I have come to believe that the resurrection, that hope-filled new way of being is what God intends for all of creation, humanity certainly, but indeed for all of creation. It is, as some would put it, “God’s Plan.” God’s plan is not a blueprint with details of walls and rooms, light switches, and plumbing. Rather it is a plan that states the goal, that perfected way of being, that end goal of relationship, new life and love for all. Once the plan, that goal, is stated as it is so clearly in the resurrection, then the Architect (Christ) walks with us as we add each layer to our lives. There is no blue print and there is no map. There is only the great good will and intention of God directing us and pulling us toward that resurrected changed way of being, toward God’s plan for us, that goal.
And so being the mortals that we are a species in need of direction and, more specifically, a set of rules to follow. We like blueprints and maps; I like blueprints and maps. It is human to want to know ”the way” so that we have a way to control the outcome.
Turns out we try to make more of those plans, blueprints, and maps for ourselves than God does. We seek ways to explain, ways to understand, ways to build, construct, follow, direct ourselves (and others, of course) until we sense, or even know, that we are “in the zone.” But too often that zone is of our choosing and not in tune with that ”plan” and goal that God has for us, that intention of life and love and oneness with God.

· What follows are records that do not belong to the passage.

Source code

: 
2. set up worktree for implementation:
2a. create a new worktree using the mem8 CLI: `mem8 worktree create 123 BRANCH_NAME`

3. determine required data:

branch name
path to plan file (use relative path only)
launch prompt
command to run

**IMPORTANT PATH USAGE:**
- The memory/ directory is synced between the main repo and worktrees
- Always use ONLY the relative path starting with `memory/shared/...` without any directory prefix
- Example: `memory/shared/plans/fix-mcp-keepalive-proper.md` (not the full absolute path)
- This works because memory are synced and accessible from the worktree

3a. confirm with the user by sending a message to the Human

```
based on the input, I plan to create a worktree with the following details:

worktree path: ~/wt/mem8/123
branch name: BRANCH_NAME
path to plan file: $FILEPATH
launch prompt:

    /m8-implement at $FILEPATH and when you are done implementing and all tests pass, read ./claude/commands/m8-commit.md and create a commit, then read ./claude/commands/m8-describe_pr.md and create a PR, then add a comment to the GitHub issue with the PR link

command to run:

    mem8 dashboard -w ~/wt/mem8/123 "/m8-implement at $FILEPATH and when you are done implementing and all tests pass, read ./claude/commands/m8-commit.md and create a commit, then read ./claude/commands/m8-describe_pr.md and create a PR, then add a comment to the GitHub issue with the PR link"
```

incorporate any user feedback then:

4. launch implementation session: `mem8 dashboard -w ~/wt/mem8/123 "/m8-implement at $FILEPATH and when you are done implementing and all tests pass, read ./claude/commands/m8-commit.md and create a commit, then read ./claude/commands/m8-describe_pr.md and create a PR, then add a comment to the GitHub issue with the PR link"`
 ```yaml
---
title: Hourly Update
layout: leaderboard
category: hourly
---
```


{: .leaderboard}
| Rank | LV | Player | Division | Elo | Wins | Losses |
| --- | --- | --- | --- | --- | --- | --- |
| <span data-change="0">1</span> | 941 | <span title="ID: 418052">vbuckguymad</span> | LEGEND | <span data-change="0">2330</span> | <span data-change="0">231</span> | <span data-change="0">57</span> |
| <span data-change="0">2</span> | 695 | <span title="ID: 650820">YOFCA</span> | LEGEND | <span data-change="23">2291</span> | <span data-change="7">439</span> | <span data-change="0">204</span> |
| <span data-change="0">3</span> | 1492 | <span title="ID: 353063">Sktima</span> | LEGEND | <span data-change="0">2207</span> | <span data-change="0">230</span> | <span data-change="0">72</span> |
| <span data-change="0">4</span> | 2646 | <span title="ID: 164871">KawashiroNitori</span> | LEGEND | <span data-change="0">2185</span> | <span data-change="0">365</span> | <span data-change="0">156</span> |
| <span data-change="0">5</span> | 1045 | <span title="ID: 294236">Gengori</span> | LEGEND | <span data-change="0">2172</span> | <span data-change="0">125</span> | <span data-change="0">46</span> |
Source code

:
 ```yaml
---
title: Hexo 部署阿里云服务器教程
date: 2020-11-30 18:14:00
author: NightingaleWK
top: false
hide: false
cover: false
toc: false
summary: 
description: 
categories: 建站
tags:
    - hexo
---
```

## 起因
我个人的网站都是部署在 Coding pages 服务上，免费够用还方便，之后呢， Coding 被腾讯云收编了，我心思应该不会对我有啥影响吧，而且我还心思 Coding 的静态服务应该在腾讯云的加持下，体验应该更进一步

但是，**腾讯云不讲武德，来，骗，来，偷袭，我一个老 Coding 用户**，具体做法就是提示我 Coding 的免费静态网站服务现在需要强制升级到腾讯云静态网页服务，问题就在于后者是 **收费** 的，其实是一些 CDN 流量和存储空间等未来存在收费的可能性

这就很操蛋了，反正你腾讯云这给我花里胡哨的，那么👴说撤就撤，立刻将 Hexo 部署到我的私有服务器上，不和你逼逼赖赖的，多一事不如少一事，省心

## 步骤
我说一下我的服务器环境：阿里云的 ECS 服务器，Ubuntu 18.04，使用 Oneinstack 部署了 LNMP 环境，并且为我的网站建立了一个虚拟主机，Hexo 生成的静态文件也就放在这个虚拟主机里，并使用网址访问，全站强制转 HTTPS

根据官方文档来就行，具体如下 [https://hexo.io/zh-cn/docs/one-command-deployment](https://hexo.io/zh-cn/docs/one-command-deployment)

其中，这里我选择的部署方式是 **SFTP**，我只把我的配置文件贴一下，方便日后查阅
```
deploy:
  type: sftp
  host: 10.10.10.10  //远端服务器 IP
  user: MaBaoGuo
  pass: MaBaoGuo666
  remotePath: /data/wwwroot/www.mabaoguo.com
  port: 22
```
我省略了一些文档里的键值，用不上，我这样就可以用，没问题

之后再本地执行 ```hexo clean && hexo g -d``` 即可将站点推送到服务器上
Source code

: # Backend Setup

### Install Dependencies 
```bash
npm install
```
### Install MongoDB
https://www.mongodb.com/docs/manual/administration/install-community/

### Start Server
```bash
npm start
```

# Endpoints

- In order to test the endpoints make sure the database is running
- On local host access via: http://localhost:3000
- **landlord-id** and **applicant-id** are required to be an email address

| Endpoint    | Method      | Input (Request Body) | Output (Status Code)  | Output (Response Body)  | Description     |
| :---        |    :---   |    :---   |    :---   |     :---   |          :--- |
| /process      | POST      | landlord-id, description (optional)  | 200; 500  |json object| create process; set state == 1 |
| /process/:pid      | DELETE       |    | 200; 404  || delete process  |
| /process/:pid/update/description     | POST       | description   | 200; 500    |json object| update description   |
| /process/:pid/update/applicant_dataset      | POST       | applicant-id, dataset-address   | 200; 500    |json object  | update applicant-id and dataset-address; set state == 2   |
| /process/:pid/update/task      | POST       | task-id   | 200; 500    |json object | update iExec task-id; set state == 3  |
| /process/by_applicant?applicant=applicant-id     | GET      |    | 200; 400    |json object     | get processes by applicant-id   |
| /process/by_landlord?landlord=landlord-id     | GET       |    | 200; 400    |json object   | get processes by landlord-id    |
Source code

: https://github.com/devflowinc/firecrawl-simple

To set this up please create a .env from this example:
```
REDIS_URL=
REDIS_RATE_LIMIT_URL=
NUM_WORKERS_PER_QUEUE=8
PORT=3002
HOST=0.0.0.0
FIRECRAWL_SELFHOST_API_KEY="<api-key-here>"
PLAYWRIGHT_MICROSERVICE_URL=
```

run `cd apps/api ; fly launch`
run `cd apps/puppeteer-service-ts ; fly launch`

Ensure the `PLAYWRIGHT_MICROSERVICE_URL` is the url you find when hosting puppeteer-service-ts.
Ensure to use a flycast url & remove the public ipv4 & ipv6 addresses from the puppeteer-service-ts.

Of course, every time we think we have arrived in that “zone,” we are sorely mistaken. For I am also convinced it is not possible to arrive at it in this life. Instead, if we are truly following, we, like all the disciples and women who knew Jesus best, find we have multiple arrivals and departures as we inch our way closer and closer to God’s plan, that intention of God for us. And admittedly we sometimes move closer, and then, sometimes farther and father away, back stepping!
What I realized as I pondered this human desire to perfect our own way and Gods ultimate plan for each of us to know life and love eternally, for each of us to be one with God, it was time to put on 3D glasses. How many of you have seen Avatar?

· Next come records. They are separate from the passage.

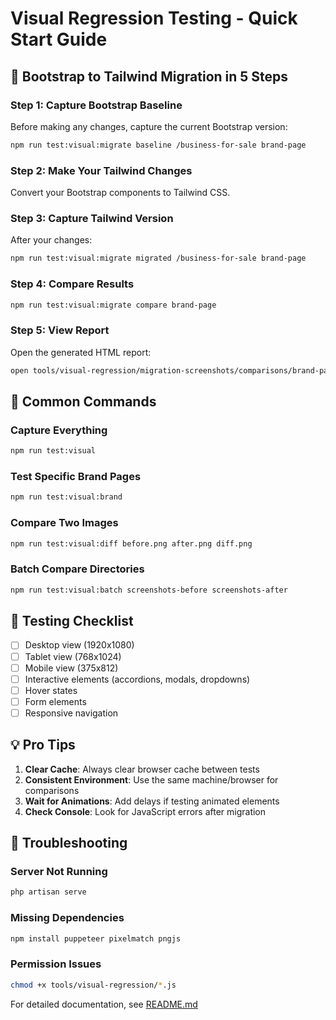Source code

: # Visual Regression Testing - Quick Start Guide

## 🚀 Bootstrap to Tailwind Migration in 5 Steps

### Step 1: Capture Bootstrap Baseline
Before making any changes, capture the current Bootstrap version:
```bash
npm run test:visual:migrate baseline /business-for-sale brand-page
```

### Step 2: Make Your Tailwind Changes
Convert your Bootstrap components to Tailwind CSS.

### Step 3: Capture Tailwind Version
After your changes:
```bash
npm run test:visual:migrate migrated /business-for-sale brand-page
```

### Step 4: Compare Results
```bash
npm run test:visual:migrate compare brand-page
```

### Step 5: View Report
Open the generated HTML report:
```bash
open tools/visual-regression/migration-screenshots/comparisons/brand-page/comparison-report.html
```

## 📸 Common Commands

### Capture Everything
```bash
npm run test:visual
```

### Test Specific Brand Pages
```bash
npm run test:visual:brand
```

### Compare Two Images
```bash
npm run test:visual:diff before.png after.png diff.png
```

### Batch Compare Directories
```bash
npm run test:visual:batch screenshots-before screenshots-after
```

## 🎯 Testing Checklist

- [ ] Desktop view (1920x1080)
- [ ] Tablet view (768x1024)
- [ ] Mobile view (375x812)
- [ ] Interactive elements (accordions, modals, dropdowns)
- [ ] Hover states
- [ ] Form elements
- [ ] Responsive navigation

## 💡 Pro Tips

1. **Clear Cache**: Always clear browser cache between tests
2. **Consistent Environment**: Use the same machine/browser for comparisons
3. **Wait for Animations**: Add delays if testing animated elements
4. **Check Console**: Look for JavaScript errors after migration

## 🔧 Troubleshooting

### Server Not Running
```bash
php artisan serve
```

### Missing Dependencies
```bash
npm install puppeteer pixelmatch pngjs
```

### Permission Issues
```bash
chmod +x tools/visual-regression/*.js
```

For detailed documentation, see [README.md](./README.md)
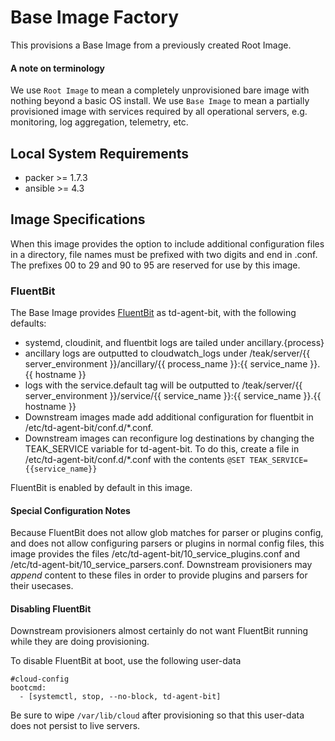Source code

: # Base Image Factory

This provisions a Base Image from a previously created Root Image.

#### A note on terminology

We use `Root Image` to mean a completely unprovisioned bare image with nothing beyond a basic OS install. We use `Base Image` to mean a partially provisioned image with services required by all operational servers, e.g. monitoring, log aggregation, telemetry, etc.

## Local System Requirements
- packer >= 1.7.3
- ansible >= 4.3

## Image Specifications

When this image provides the option to include additional configuration files in a directory, file names must be prefixed with two digits and end in .conf. The prefixes 00 to 29 and 90 to 95 are reserved for use by this image.

### FluentBit

The Base Image provides [FluentBit](https://fluentbit.io) as td-agent-bit, with the following defaults:
- systemd, cloudinit, and fluentbit logs are tailed under ancillary.{process}
- ancillary logs are outputted to cloudwatch_logs under /teak/server/{{ server_environment }}/ancillary/{{ process_name }}:{{ service_name }}.{{ hostname }}
- logs with the service.default tag will be outputted to /teak/server/{{ server_environment }}/service/{{ service_name }}:{{ service_name }}.{{ hostname }}
- Downstream images made add additional configuration for fluentbit in /etc/td-agent-bit/conf.d/\*.conf.
- Downstream images can reconfigure log destinations by changing the TEAK_SERVICE variable for td-agent-bit. To do this, create a file in /etc/td-agent-bit/conf.d/\*.conf with the contents ```@SET TEAK_SERVICE={{service_name}}```

FluentBit is enabled by default in this image.

#### Special Configuration Notes
Because FluentBit does not allow glob matches for parser or plugins config, and does not allow configuring parsers or plugins in normal config files, this image provides the files /etc/td-agent-bit/10_service_plugins.conf and /etc/td-agent-bit/10_service_parsers.conf. Downstream provisioners may _append_ content to these files in order to provide plugins and parsers for their usecases.

#### Disabling FluentBit
Downstream provisioners almost certainly do not want FluentBit running while they are doing provisioning.

To disable FluentBit at boot, use the following user-data
```
#cloud-config
bootcmd:
  - [systemctl, stop, --no-block, td-agent-bit]
```

Be sure to wipe `/var/lib/cloud` after provisioning so that this user-data does not persist to live servers.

I think resurrection is a lot like the movie Avatar, or like life was portrayed and the story told of Jake Sully. Jake was a man who was injured fighting for his country and now wheelchair bound. Then by a series of events found himself being part of a scientific social experiment on a planet, Pandora, far, far away.
I have seen the movie twice. The first time I went reluctantly, but the second was because the movie, like this gospel of resurrection, haunted me, and I knew that it contained another way of telling the resurrection story, a way that could be instructive to us this morning.

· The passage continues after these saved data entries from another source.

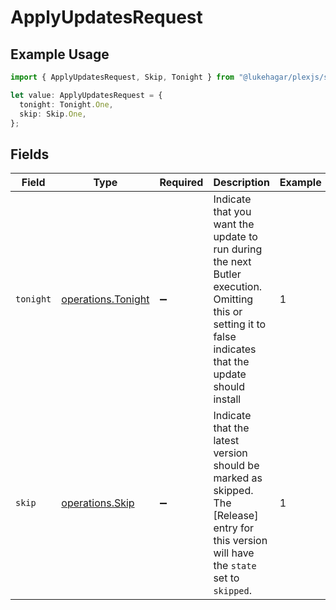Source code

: # ApplyUpdatesRequest

## Example Usage

```typescript
import { ApplyUpdatesRequest, Skip, Tonight } from "@lukehagar/plexjs/sdk/models/operations";

let value: ApplyUpdatesRequest = {
  tonight: Tonight.One,
  skip: Skip.One,
};
```

## Fields

| Field                                                                                                                                                    | Type                                                                                                                                                     | Required                                                                                                                                                 | Description                                                                                                                                              | Example                                                                                                                                                  |
| -------------------------------------------------------------------------------------------------------------------------------------------------------- | -------------------------------------------------------------------------------------------------------------------------------------------------------- | -------------------------------------------------------------------------------------------------------------------------------------------------------- | -------------------------------------------------------------------------------------------------------------------------------------------------------- | -------------------------------------------------------------------------------------------------------------------------------------------------------- |
| `tonight`                                                                                                                                                | [operations.Tonight](../../../sdk/models/operations/tonight.md)                                                                                          | :heavy_minus_sign:                                                                                                                                       | Indicate that you want the update to run during the next Butler execution. Omitting this or setting it to false indicates that the update should install | 1                                                                                                                                                        |
| `skip`                                                                                                                                                   | [operations.Skip](../../../sdk/models/operations/skip.md)                                                                                                | :heavy_minus_sign:                                                                                                                                       | Indicate that the latest version should be marked as skipped. The [Release] entry for this version will have the `state` set to `skipped`.               | 1                                                                                                                                                        |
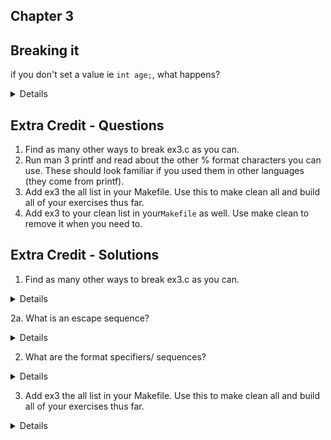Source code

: ## Chapter 3 


## Breaking it 

if you don't set a value ie `int age;`, what happens? 

<details> 

```
warning: variable 'age' is uninitialized when used here
[-Wuninitialized]
printf("You are %d yrs old and %d inches tall \n", age, height);
^~~
ex3.c:6:9: note: initialize the variable 'age' to silence this warning
int age; 
^
```
</details>


## Extra Credit - Questions 

1) Find as many other ways to break ex3.c as you can.
2) Run man 3 printf and read about the other % format characters you can use. These should look familiar if you used them in other languages (they come from printf).
3) Add ex3 the all list in your Makefile. Use this to make clean all and build all of your exercises thus far.
4) Add ex3 to your clean list in your``Makefile`` as well. Use make clean to remove it when you need to.

## Extra Credit - Solutions  

1) Find as many other ways to break ex3.c as you can.
<details></details> 

2a. What is an escape sequence? 
<details> 
https://en.wikipedia.org/wiki/Escape_sequences_in_C#Motivation

An escape sequence is a sequence of characters that does not represent itself when used inside a character or string literal, but is translated into another character or a sequence of characters that may be difficult or impossible to represent directly.
</details> 

2) What are the format specifiers/ sequences? 
<details> 
https://www.le.ac.uk/users/rjm1/cotter/page_30.htm
%c char single character
- %d (%i) int signed integer
- %e (%E) float or double exponential format
- %f float or double signed decimal
- %g (%G) float or double use %f or %e as required
- %o int unsigned octal value
- %p pointer address stored in pointer
- %s array of char sequence of characters
- %u int unsigned decimal
- %x (%X) int unsigned hex value
</details> 


3) Add ex3 the all list in your Makefile. Use this to make clean all and build all of your
exercises thus far.
<details> 

```
run:
make ../chapter1/ex1
make ex3
./ex3
```
</details>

So the second time I went I took notes, and this is what I think the story contained in Avatar says about resurrection and about being Christian. First of all when a Christian follows that plan God has for us, we see things differently. It is as if the 3D glasses become our natural lens and the eyes we see with naturally are not clear enough. They do not define things well enough. And once we see through those lenses, the lenses of resurrection and new life, intentioned life from God, we see things we hadn’t seen before. As Jake spent more and more time as the Avatar, he said, “Everything is backwards now!” It was for him as if the only real life was the one he had as an Avatar, not as the human that he had been born as. For Christians the “real life” is the one we have when we are the most closely living our faith.
Ultimately, Jake had to choose between being part of the human race he had been born into or part of the Avatar race he had been given the chance to be born into. As he was making that decision (which took almost the whole three hour movie to make) Naytiri, his mentor and lover – how human is that – said to him, “In our world everyone is born twice, once at birth and once when they become part of the people.” For Christians that is the truth. We are born twice, at least, once at birth and then again every time we take a step closer to being the person God intends for us to be. Every time we let go of our old self and walk in the way God offers us through the resurrection, we are born again and become more and more part of the “people” called Christians, followers.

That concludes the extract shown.